Scientists know that dark matter exists because although we can’t see it, we can see the effects of what it does in the world, sort of like a ghost bumping around a haunted house. And we’re not sure what it is, but some think it may just be a WIMP.
Those are some of the insights that emerged from a Harvard Science Book Talk on Monday that featured an online conversation between Peter Fisher, the Thomas A. Frank Professor of Physics at MIT, who just wrote a book titled “What Is Dark Matter?,” and Melissa Franklin, Mallinckrodt Professor of Physics at Harvard.
Fisher opened the event, sponsored by the Harvard Division of Science, Harvard Library, and Harvard Book Store, with a short response to the question the title poses: “The answer is we don’t know.” He offered several possibilities, explaining that his subject could be a particle, a heavy particle, “tiny black holes from the beginning of the universe, or it could be something we haven’t even thought of.”
To shed some light on the topic, Fisher recounted the history of particle physics, from the invention of quantum mechanics in the 1930s to the development of the standard model theory in the 1990s, which explains three out of four known fundamental forces (electromagnetic, weak and strong interactions, but not gravity).
Parallel to the development of this science, astronomers studying the universe were making discoveries about the movement of the stars away from the Earth — proof the universe is expanding. That movement, astronomers realized, was happening faster than forces such as the gravity of the component stars could explain. “They studied the way galaxies moved with respect to each other, and the way stars moved within galaxies. And the only way they could come up with explaining how everything was moving in the biggest scales of the universe was the introduction of matter that we couldn’t see,” he said.
The answer, requiring all these disciplines, was that there “were actually two kinds of matter that we couldn’t see.” These were dark energy and dark matter. “Dark matter makes particles or stars within galaxies move more quickly than you’d expect from the mass in those galaxies,” he said.
To illustrate, Fisher shared a slide of the Andromeda galaxy, with its lush swirl of stars emanating out in a flat disc. “It looks very similar to the Milky Way in the middle,” he said, pointing out the “glowing region in the very middle of that: a big black hole about a million times the mass of our sun. There’s a lot of matter being pulled into the dense central region, and you can see there’s this beautiful pancake shape with spiral arms,” containing roughly a trillion stars.

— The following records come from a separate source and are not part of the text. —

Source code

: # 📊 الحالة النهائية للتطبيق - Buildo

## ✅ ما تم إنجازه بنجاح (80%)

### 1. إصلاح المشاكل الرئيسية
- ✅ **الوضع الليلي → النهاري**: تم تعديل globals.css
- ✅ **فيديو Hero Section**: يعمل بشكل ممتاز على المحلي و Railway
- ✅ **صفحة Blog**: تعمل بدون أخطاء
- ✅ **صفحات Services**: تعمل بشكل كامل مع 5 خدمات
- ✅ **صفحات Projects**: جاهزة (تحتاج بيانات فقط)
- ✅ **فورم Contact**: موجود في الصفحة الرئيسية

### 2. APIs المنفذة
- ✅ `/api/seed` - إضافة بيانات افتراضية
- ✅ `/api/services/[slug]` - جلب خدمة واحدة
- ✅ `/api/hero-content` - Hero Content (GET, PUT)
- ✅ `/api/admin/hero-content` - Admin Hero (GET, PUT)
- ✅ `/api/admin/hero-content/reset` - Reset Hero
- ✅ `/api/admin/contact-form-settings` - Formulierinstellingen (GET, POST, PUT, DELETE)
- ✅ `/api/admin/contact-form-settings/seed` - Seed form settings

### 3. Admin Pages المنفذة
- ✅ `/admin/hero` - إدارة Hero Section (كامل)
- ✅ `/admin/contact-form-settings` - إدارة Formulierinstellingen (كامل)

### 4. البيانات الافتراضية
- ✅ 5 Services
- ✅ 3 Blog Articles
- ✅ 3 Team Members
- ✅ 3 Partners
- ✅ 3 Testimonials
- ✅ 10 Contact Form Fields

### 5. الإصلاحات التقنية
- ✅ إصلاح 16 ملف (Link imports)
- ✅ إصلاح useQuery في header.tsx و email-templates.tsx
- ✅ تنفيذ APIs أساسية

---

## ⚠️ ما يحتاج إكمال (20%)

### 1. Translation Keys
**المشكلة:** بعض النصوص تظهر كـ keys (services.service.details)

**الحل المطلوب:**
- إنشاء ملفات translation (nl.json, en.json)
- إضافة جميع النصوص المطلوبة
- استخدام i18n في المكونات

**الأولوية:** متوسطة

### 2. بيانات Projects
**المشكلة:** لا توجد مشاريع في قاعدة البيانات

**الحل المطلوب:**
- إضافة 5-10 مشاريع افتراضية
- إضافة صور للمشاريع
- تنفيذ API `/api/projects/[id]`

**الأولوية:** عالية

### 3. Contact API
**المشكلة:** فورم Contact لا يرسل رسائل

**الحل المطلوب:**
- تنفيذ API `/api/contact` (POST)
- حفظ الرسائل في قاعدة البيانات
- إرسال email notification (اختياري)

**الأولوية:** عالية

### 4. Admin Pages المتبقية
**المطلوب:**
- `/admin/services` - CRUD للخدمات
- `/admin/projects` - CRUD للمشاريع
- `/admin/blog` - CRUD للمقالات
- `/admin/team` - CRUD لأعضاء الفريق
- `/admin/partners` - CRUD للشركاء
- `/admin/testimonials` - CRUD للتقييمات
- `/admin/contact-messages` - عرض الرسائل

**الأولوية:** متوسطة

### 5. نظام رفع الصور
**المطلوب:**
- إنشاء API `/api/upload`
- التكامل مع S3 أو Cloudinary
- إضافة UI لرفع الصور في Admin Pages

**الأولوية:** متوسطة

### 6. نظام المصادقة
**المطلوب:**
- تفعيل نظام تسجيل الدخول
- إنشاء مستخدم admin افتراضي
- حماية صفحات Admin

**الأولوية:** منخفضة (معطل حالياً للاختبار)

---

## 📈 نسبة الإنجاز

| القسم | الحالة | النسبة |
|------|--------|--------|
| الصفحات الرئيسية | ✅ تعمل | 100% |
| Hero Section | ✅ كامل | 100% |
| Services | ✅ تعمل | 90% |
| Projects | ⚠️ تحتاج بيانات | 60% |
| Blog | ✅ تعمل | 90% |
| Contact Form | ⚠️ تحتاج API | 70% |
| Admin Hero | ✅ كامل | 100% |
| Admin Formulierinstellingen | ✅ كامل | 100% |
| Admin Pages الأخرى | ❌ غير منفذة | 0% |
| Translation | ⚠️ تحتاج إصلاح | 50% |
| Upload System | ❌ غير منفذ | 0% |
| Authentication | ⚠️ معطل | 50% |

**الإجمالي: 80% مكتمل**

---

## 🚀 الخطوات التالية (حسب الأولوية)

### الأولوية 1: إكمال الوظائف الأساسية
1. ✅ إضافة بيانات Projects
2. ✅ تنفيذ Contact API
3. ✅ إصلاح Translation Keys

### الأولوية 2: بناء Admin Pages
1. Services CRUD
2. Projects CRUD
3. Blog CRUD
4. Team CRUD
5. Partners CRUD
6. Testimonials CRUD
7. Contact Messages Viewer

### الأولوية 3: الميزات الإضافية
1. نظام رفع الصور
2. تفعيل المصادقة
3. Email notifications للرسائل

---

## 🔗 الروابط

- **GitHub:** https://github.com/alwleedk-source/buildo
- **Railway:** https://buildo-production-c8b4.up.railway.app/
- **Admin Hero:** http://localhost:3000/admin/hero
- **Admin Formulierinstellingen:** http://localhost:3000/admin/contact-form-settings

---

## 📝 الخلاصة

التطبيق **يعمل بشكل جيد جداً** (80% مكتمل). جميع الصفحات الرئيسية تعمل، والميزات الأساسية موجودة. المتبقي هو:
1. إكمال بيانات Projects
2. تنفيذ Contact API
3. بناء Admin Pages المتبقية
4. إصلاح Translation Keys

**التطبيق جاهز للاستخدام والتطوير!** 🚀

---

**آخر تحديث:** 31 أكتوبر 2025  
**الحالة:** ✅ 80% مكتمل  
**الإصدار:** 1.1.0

“What’s particularly interesting is you can see that there’s a sharp end to the disc part. And that edge is really only explainable if you hypothesize that there is some substance called dark matter that is making a gravitational pull that makes that shape.”

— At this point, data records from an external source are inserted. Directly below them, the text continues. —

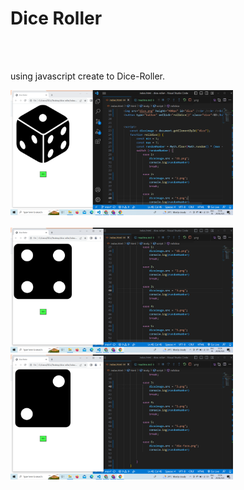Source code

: <h1>Dice Roller</h1><br/><br/>

<p>using javascript create to Dice-Roller.</p>

<img src="./s1.png" height="200px"><br/><br/>
<img src="./s2.png" height="200px"><br/>
<img src="./s3.png" height=200px><br><br/>

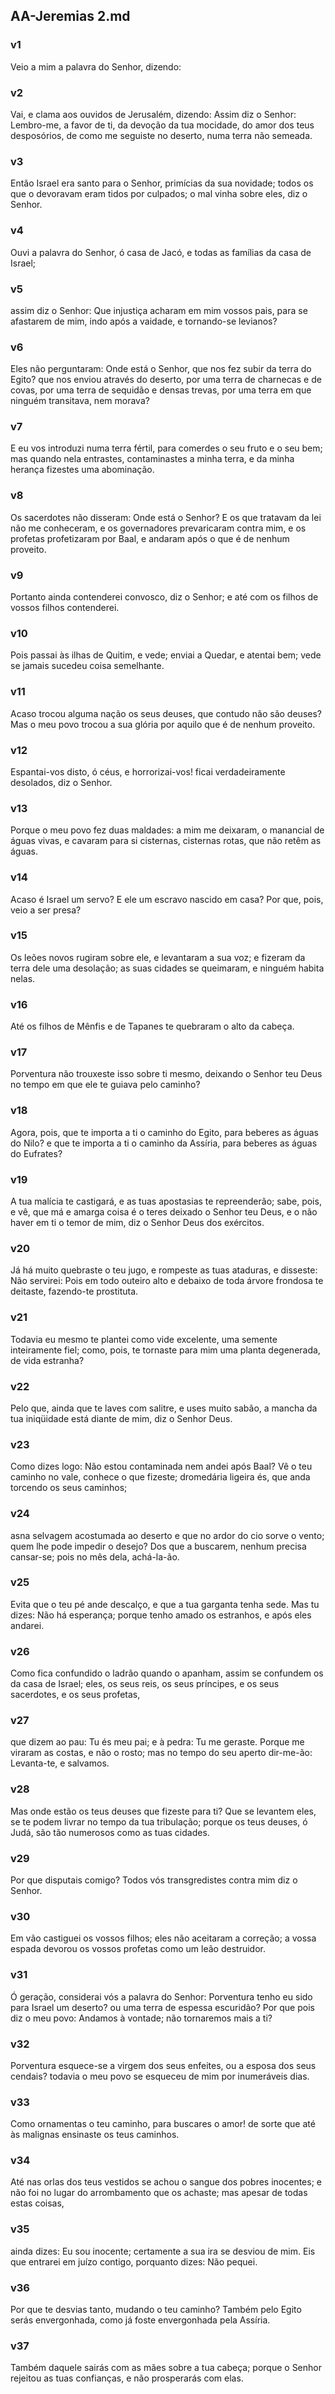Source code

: ## AA-Jeremias 2.md
### v1
 Veio a mim a palavra do Senhor, dizendo:
### v2
 Vai, e clama aos ouvidos de Jerusalém, dizendo: Assim diz o Senhor: Lembro-me, a favor de ti, da devoção da tua mocidade, do amor dos teus desposórios, de como me seguiste no deserto, numa terra não semeada.
### v3
 Então Israel era santo para o Senhor, primícias da sua novidade; todos os que o devoravam eram tidos por culpados; o mal vinha sobre eles, diz o Senhor.
### v4
 Ouvi a palavra do Senhor, ó casa de Jacó, e todas as famílias da casa de Israel;
### v5
 assim diz o Senhor: Que injustiça acharam em mim vossos pais, para se afastarem de mim, indo após a vaidade, e tornando-se levianos?
### v6
 Eles não perguntaram: Onde está o Senhor, que nos fez subir da terra do Egito? que nos enviou através do deserto, por uma terra de charnecas e de covas, por uma terra de sequidão e densas trevas, por uma terra em que ninguém transitava, nem morava?
### v7
 E eu vos introduzi numa terra fértil, para comerdes o seu fruto e o seu bem; mas quando nela entrastes, contaminastes a minha terra, e da minha herança fizestes uma abominação.
### v8
 Os sacerdotes não disseram: Onde está o Senhor? E os que tratavam da lei não me conheceram, e os governadores prevaricaram contra mim, e os profetas profetizaram por Baal, e andaram após o que é de nenhum proveito.
### v9
 Portanto ainda contenderei convosco, diz o Senhor; e até com os filhos de vossos filhos contenderei.
### v10
 Pois passai às ilhas de Quitim, e vede; enviai a Quedar, e atentai bem; vede se jamais sucedeu coisa semelhante.
### v11
 Acaso trocou alguma nação os seus deuses, que contudo não são deuses? Mas o meu povo trocou a sua glória por aquilo que é de nenhum proveito.
### v12
 Espantai-vos disto, ó céus, e horrorizai-vos! ficai verdadeiramente desolados, diz o Senhor.
### v13
 Porque o meu povo fez duas maldades: a mim me deixaram, o manancial de águas vivas, e cavaram para si cisternas, cisternas rotas, que não retêm as águas.
### v14
 Acaso é Israel um servo? E ele um escravo nascido em casa? Por que, pois, veio a ser presa?
### v15
 Os leões novos rugiram sobre ele, e levantaram a sua voz; e fizeram da terra dele uma desolação; as suas cidades se queimaram, e ninguém habita nelas.
### v16
 Até os filhos de Mênfis e de Tapanes te quebraram o alto da cabeça.
### v17
 Porventura não trouxeste isso sobre ti mesmo, deixando o Senhor teu Deus no tempo em que ele te guiava pelo caminho?
### v18
 Agora, pois, que te importa a ti o caminho do Egito, para beberes as águas do Nilo? e que te importa a ti o caminho da Assíria, para beberes as águas do Eufrates?
### v19
 A tua malícia te castigará, e as tuas apostasias te repreenderão; sabe, pois, e vê, que má e amarga coisa é o teres deixado o Senhor teu Deus, e o não haver em ti o temor de mim, diz o Senhor Deus dos exércitos.
### v20
 Já há muito quebraste o teu jugo, e rompeste as tuas ataduras, e disseste: Não servirei: Pois em todo outeiro alto e debaixo de toda árvore frondosa te deitaste, fazendo-te prostituta.
### v21
 Todavia eu mesmo te plantei como vide excelente, uma semente inteiramente fiel; como, pois, te tornaste para mim uma planta degenerada, de vida estranha?
### v22
 Pelo que, ainda que te laves com salitre, e uses muito sabão, a mancha da tua iniqüidade está diante de mim, diz o Senhor Deus.
### v23
 Como dizes logo: Não estou contaminada nem andei após Baal? Vê o teu caminho no vale, conhece o que fizeste; dromedária ligeira és, que anda torcendo os seus caminhos;
### v24
 asna selvagem acostumada ao deserto e que no ardor do cio sorve o vento; quem lhe pode impedir o desejo? Dos que a buscarem, nenhum precisa cansar-se; pois no mês dela, achá-la-ão.
### v25
 Evita que o teu pé ande descalço, e que a tua garganta tenha sede. Mas tu dizes: Não há esperança; porque tenho amado os estranhos, e após eles andarei.
### v26
 Como fica confundido o ladrão quando o apanham, assim se confundem os da casa de Israel; eles, os seus reis, os seus príncipes, e os seus sacerdotes, e os seus profetas,
### v27
 que dizem ao pau: Tu és meu pai; e à pedra: Tu me geraste. Porque me viraram as costas, e não o rosto; mas no tempo do seu aperto dir-me-ão: Levanta-te, e salvamos.
### v28
 Mas onde estão os teus deuses que fizeste para ti? Que se levantem eles, se te podem livrar no tempo da tua tribulação; porque os teus deuses, ó Judá, são tão numerosos como as tuas cidades.
### v29
 Por que disputais comigo? Todos vós transgredistes contra mim diz o Senhor.
### v30
 Em vão castiguei os vossos filhos; eles não aceitaram a correção; a vossa espada devorou os vossos profetas como um leão destruidor.
### v31
 Ó geração, considerai vós a palavra do Senhor: Porventura tenho eu sido para Israel um deserto? ou uma terra de espessa escuridão? Por que pois diz o meu povo: Andamos à vontade; não tornaremos mais a ti?
### v32
 Porventura esquece-se a virgem dos seus enfeites, ou a esposa dos seus cendais? todavia o meu povo se esqueceu de mim por inumeráveis dias.
### v33
 Como ornamentas o teu caminho, para buscares o amor! de sorte que até às malignas ensinaste os teus caminhos.
### v34
 Até nas orlas dos teus vestidos se achou o sangue dos pobres inocentes; e não foi no lugar do arrombamento que os achaste; mas apesar de todas estas coisas,
### v35
 ainda dizes: Eu sou inocente; certamente a sua ira se desviou de mim. Eis que entrarei em juízo contigo, porquanto dizes: Não pequei.
### v36
 Por que te desvias tanto, mudando o teu caminho? Também pelo Egito serás envergonhada, como já foste envergonhada pela Assíria.
### v37
 Também daquele sairás com as mães sobre a tua cabeça; porque o Senhor rejeitou as tuas confianças, e não prosperarás com elas.
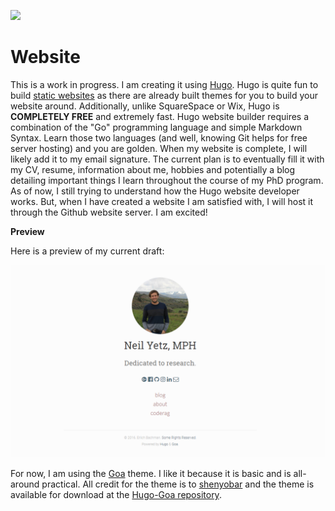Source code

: ![](https://giuliovdev.gallerycdn.vsassets.io/extensions/giuliovdev/hugo-extension/1.0.1/1522337432072/images/hugo-logo.png)

# Website
This is a work in progress. I am creating it using [Hugo](https://gohugo.io/). Hugo is quite fun to build [static websites](https://en.wikipedia.org/wiki/Static_web_page) as there are already built themes for you to build your website around. Additionally, unlike SquareSpace or Wix, Hugo is **COMPLETELY FREE** and extremely fast. Hugo website builder requires a combination of the "Go" programming language and simple Markdown Syntax. Learn those two languages (and well, knowing Git helps for free server hosting) and you are golden.  When my website is complete, I will likely add it to my email signature. The current plan is to eventually fill it with my CV, resume, information about me, hobbies and potentially a blog detailing important things I learn throughout the course of my PhD program. As of now, I still trying to understand how the Hugo website developer works. But, when I have created a website I am satisfied with, I will host it through the Github website server. I am excited! 

**Preview**

Here is a preview of my current draft:

![](example.PNG)

For now, I am using the [Goa](https://themes.gohugo.io/hugo-goa/) theme. I like it because it is basic and is all-around practical. All credit for the theme is to [shenyobar](https://github.com/shenoybr) and the theme is available for download at the [Hugo-Goa repository](https://github.com/shenoybr/hugo-goa).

Andromeda is not unique. In fact, Fisher explained, images of deep space provided by the Hubble Space Telescope reveal a striking consistency. “There have been very detailed measurements of literally thousands of galaxies, and they all share the same features,” he said. “A careful study of all these different kinds of galaxies always comes up with the same conclusion, which is the stars are moving too fast to be explainable by the amount of light coming from that galaxy,” he said. “This must denote the presence of dark matter around the galaxy.”
Franklin, paraphrasing Fisher’s book, likened the search to a ghost hunt. “If you have ghosts in your house moving things around, you can’t see them or hear them or feel them. So what you want to do is figure out from the movements what exactly is going on.”
What dark matter is, however, is much less clear. One theory is that it is a new kind of particle, a weakly interacting massive particle (or WIMP). If that theory is correct, said Fisher, dark matter is likely all around — but “here on Earth, it’s hard to find dark matter because there’s so much normal matter around. You have to look and think about galaxies as a whole” in order to get a large enough scale to study dark matter.
Another theory is that dark matter is primordial black holes, dating back to the origins of the universe. If that’s the case, Fisher noted, these “tiny” bits of matter “could just go straight through the Earth. They don’t pick up much matter. They can go straight through pretty much anything and nobody really notices it.”
The ongoing search, Fisher cautioned, will require continuing advancements in technology but also caution and a careful understanding of how our tools work. To illustrate what can go wrong, he described the nation’s Distant Early Warning Line, a system of radar stations along the Arctic Circle created as a defense against a possible Soviet missile attack during the Cold War. “These radar operators saw all kinds of stuff that it took years to explain,” he said, resulting in theories about UFOs that are still around. “Anytime you build a new device, you see things you don’t expect.”
As the search for dark matter continues, such meticulous discipline is vital. However, despite the many questions that remain, we can be confident that dark matter exists because “all of the measurements are made repeatedly using very different kinds of telescopes,” he said. The movement of stars, for example, has been observed with large optical telescopes and also radio telescopes. “It’s not a guarantee, but it gives one confidence that the same overall effect is observed in two very different ways.”